* _Work instruction_
Set down each line from the start of the material exactly, please, up to and including the one that contains "<field>From_Field__c</field>".

+ + + + +

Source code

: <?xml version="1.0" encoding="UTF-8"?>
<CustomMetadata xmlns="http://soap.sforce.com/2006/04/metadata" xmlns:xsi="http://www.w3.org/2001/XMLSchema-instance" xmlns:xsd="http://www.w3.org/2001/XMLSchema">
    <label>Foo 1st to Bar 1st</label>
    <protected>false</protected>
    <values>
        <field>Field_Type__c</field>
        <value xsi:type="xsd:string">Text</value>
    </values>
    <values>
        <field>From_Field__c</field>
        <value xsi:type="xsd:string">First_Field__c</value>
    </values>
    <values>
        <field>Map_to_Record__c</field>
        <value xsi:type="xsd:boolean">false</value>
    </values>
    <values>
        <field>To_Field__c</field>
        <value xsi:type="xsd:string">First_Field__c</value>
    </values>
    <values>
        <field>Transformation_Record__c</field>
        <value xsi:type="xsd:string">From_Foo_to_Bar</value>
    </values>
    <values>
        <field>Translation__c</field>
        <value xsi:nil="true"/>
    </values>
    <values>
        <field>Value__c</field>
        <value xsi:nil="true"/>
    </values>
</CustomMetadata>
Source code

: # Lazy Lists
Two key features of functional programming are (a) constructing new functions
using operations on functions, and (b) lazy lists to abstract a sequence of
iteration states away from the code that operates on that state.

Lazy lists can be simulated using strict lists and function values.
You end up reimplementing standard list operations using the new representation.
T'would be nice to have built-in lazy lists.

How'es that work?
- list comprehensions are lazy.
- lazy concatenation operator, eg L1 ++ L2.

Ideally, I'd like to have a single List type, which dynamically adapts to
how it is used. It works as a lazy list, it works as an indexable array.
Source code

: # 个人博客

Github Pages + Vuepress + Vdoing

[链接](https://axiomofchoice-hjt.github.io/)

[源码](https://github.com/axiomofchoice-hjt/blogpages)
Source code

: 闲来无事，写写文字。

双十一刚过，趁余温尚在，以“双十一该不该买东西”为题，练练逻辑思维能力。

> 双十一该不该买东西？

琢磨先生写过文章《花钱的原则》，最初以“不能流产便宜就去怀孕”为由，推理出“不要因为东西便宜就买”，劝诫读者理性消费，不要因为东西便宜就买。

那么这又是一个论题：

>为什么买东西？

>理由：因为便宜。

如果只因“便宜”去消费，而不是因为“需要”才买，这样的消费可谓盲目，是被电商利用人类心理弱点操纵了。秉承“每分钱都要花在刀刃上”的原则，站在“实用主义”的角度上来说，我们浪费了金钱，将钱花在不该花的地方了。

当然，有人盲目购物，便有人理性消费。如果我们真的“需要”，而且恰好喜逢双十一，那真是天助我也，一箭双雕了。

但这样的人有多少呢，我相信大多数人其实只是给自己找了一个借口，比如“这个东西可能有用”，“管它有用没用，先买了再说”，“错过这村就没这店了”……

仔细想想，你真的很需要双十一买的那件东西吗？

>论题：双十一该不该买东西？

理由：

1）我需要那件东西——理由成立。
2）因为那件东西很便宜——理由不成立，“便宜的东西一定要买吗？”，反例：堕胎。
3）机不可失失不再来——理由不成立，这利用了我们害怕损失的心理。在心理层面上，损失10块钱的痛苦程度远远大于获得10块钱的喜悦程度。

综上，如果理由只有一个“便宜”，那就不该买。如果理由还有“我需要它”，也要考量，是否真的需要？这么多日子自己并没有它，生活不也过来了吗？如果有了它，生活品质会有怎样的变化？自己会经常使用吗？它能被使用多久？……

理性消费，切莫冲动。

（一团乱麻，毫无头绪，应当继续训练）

+ + + + +

* _Output for this task_
Source code

: <?xml version="1.0" encoding="UTF-8"?>
<CustomMetadata xmlns="http://soap.sforce.com/2006/04/metadata" xmlns:xsi="http://www.w3.org/2001/XMLSchema-instance" xmlns:xsd="http://www.w3.org/2001/XMLSchema">
    <label>Foo 1st to Bar 1st</label>
    <protected>false</protected>
    <values>
        <field>Field_Type__c</field>
        <value xsi:type="xsd:string">Text</value>
    </values>
    <values>
        <field>From_Field__c</field>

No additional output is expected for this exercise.